Identifying the next strain also relies on genetic sequencing of current strains, post-vaccine serology studies to show which strains might break out next year, forecasting models and vaccine effectiveness studies.

The lack of a spike in influenza infections has reduced what could have been a crippling strain on the health care system at the height of the pandemic, when more than 100,000 Americans were being treated for COVID-19 in hospitals across the country.

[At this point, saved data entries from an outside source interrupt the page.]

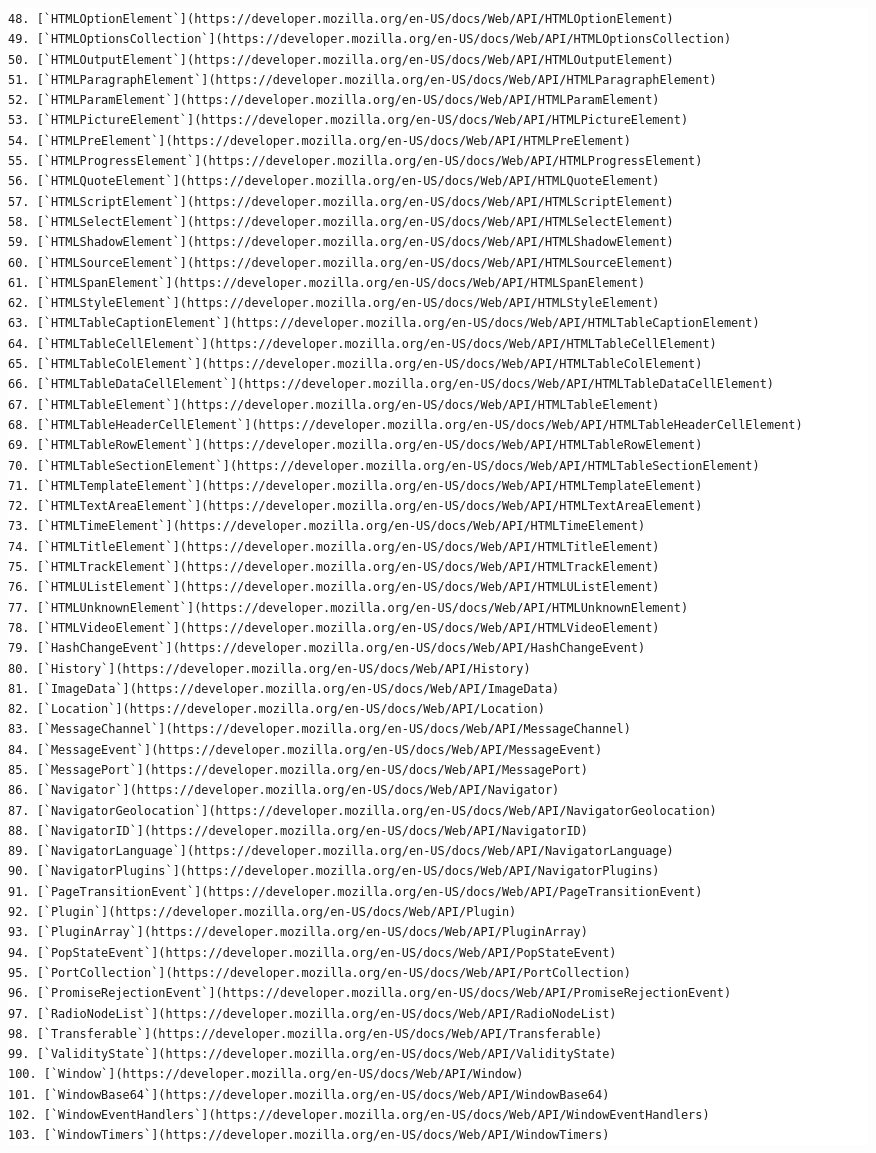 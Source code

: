     48. [`HTMLOptionElement`](https://developer.mozilla.org/en-US/docs/Web/API/HTMLOptionElement)
    49. [`HTMLOptionsCollection`](https://developer.mozilla.org/en-US/docs/Web/API/HTMLOptionsCollection)
    50. [`HTMLOutputElement`](https://developer.mozilla.org/en-US/docs/Web/API/HTMLOutputElement)
    51. [`HTMLParagraphElement`](https://developer.mozilla.org/en-US/docs/Web/API/HTMLParagraphElement)
    52. [`HTMLParamElement`](https://developer.mozilla.org/en-US/docs/Web/API/HTMLParamElement)
    53. [`HTMLPictureElement`](https://developer.mozilla.org/en-US/docs/Web/API/HTMLPictureElement)
    54. [`HTMLPreElement`](https://developer.mozilla.org/en-US/docs/Web/API/HTMLPreElement)
    55. [`HTMLProgressElement`](https://developer.mozilla.org/en-US/docs/Web/API/HTMLProgressElement)
    56. [`HTMLQuoteElement`](https://developer.mozilla.org/en-US/docs/Web/API/HTMLQuoteElement)
    57. [`HTMLScriptElement`](https://developer.mozilla.org/en-US/docs/Web/API/HTMLScriptElement)
    58. [`HTMLSelectElement`](https://developer.mozilla.org/en-US/docs/Web/API/HTMLSelectElement)
    59. [`HTMLShadowElement`](https://developer.mozilla.org/en-US/docs/Web/API/HTMLShadowElement)
    60. [`HTMLSourceElement`](https://developer.mozilla.org/en-US/docs/Web/API/HTMLSourceElement)
    61. [`HTMLSpanElement`](https://developer.mozilla.org/en-US/docs/Web/API/HTMLSpanElement)
    62. [`HTMLStyleElement`](https://developer.mozilla.org/en-US/docs/Web/API/HTMLStyleElement)
    63. [`HTMLTableCaptionElement`](https://developer.mozilla.org/en-US/docs/Web/API/HTMLTableCaptionElement)
    64. [`HTMLTableCellElement`](https://developer.mozilla.org/en-US/docs/Web/API/HTMLTableCellElement)
    65. [`HTMLTableColElement`](https://developer.mozilla.org/en-US/docs/Web/API/HTMLTableColElement)
    66. [`HTMLTableDataCellElement`](https://developer.mozilla.org/en-US/docs/Web/API/HTMLTableDataCellElement)
    67. [`HTMLTableElement`](https://developer.mozilla.org/en-US/docs/Web/API/HTMLTableElement)
    68. [`HTMLTableHeaderCellElement`](https://developer.mozilla.org/en-US/docs/Web/API/HTMLTableHeaderCellElement)
    69. [`HTMLTableRowElement`](https://developer.mozilla.org/en-US/docs/Web/API/HTMLTableRowElement)
    70. [`HTMLTableSectionElement`](https://developer.mozilla.org/en-US/docs/Web/API/HTMLTableSectionElement)
    71. [`HTMLTemplateElement`](https://developer.mozilla.org/en-US/docs/Web/API/HTMLTemplateElement)
    72. [`HTMLTextAreaElement`](https://developer.mozilla.org/en-US/docs/Web/API/HTMLTextAreaElement)
    73. [`HTMLTimeElement`](https://developer.mozilla.org/en-US/docs/Web/API/HTMLTimeElement)
    74. [`HTMLTitleElement`](https://developer.mozilla.org/en-US/docs/Web/API/HTMLTitleElement)
    75. [`HTMLTrackElement`](https://developer.mozilla.org/en-US/docs/Web/API/HTMLTrackElement)
    76. [`HTMLUListElement`](https://developer.mozilla.org/en-US/docs/Web/API/HTMLUListElement)
    77. [`HTMLUnknownElement`](https://developer.mozilla.org/en-US/docs/Web/API/HTMLUnknownElement)
    78. [`HTMLVideoElement`](https://developer.mozilla.org/en-US/docs/Web/API/HTMLVideoElement)
    79. [`HashChangeEvent`](https://developer.mozilla.org/en-US/docs/Web/API/HashChangeEvent)
    80. [`History`](https://developer.mozilla.org/en-US/docs/Web/API/History)
    81. [`ImageData`](https://developer.mozilla.org/en-US/docs/Web/API/ImageData)
    82. [`Location`](https://developer.mozilla.org/en-US/docs/Web/API/Location)
    83. [`MessageChannel`](https://developer.mozilla.org/en-US/docs/Web/API/MessageChannel)
    84. [`MessageEvent`](https://developer.mozilla.org/en-US/docs/Web/API/MessageEvent)
    85. [`MessagePort`](https://developer.mozilla.org/en-US/docs/Web/API/MessagePort)
    86. [`Navigator`](https://developer.mozilla.org/en-US/docs/Web/API/Navigator)
    87. [`NavigatorGeolocation`](https://developer.mozilla.org/en-US/docs/Web/API/NavigatorGeolocation)
    88. [`NavigatorID`](https://developer.mozilla.org/en-US/docs/Web/API/NavigatorID)
    89. [`NavigatorLanguage`](https://developer.mozilla.org/en-US/docs/Web/API/NavigatorLanguage)
    90. [`NavigatorPlugins`](https://developer.mozilla.org/en-US/docs/Web/API/NavigatorPlugins)
    91. [`PageTransitionEvent`](https://developer.mozilla.org/en-US/docs/Web/API/PageTransitionEvent)
    92. [`Plugin`](https://developer.mozilla.org/en-US/docs/Web/API/Plugin)
    93. [`PluginArray`](https://developer.mozilla.org/en-US/docs/Web/API/PluginArray)
    94. [`PopStateEvent`](https://developer.mozilla.org/en-US/docs/Web/API/PopStateEvent)
    95. [`PortCollection`](https://developer.mozilla.org/en-US/docs/Web/API/PortCollection)
    96. [`PromiseRejectionEvent`](https://developer.mozilla.org/en-US/docs/Web/API/PromiseRejectionEvent)
    97. [`RadioNodeList`](https://developer.mozilla.org/en-US/docs/Web/API/RadioNodeList)
    98. [`Transferable`](https://developer.mozilla.org/en-US/docs/Web/API/Transferable)
    99. [`ValidityState`](https://developer.mozilla.org/en-US/docs/Web/API/ValidityState)
    100. [`Window`](https://developer.mozilla.org/en-US/docs/Web/API/Window)
    101. [`WindowBase64`](https://developer.mozilla.org/en-US/docs/Web/API/WindowBase64)
    102. [`WindowEventHandlers`](https://developer.mozilla.org/en-US/docs/Web/API/WindowEventHandlers)
    103. [`WindowTimers`](https://developer.mozilla.org/en-US/docs/Web/API/WindowTimers)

And the United States is still recording a huge number of deaths caused by what the CDC terms influenza-like illnesses — though in this case the overwhelming majority are because of COVID-19. 

The flu will not go away, and health officials are constantly keeping watch on worrying strains that could become the next threat to human health — the WHO said in January it is eyeing an outbreak of H5N6 in China, H1N1 cases in China and the Netherlands, H1N2 in Brazil and H3N2 in a child in Wisconsin. 

But the success of keeping influenza under wraps this year, doctors hope, will drive more acceptance of the vaccine that comes out over the late summer and early fall. 

“These [mitigation] measures are really working to reduce the spreading of infectious viruses that are respiratory,” Garcia-Sastre said. “I don’t think that we’ll reduce the cases enough to be able to completely prevent the spreading of the virus.”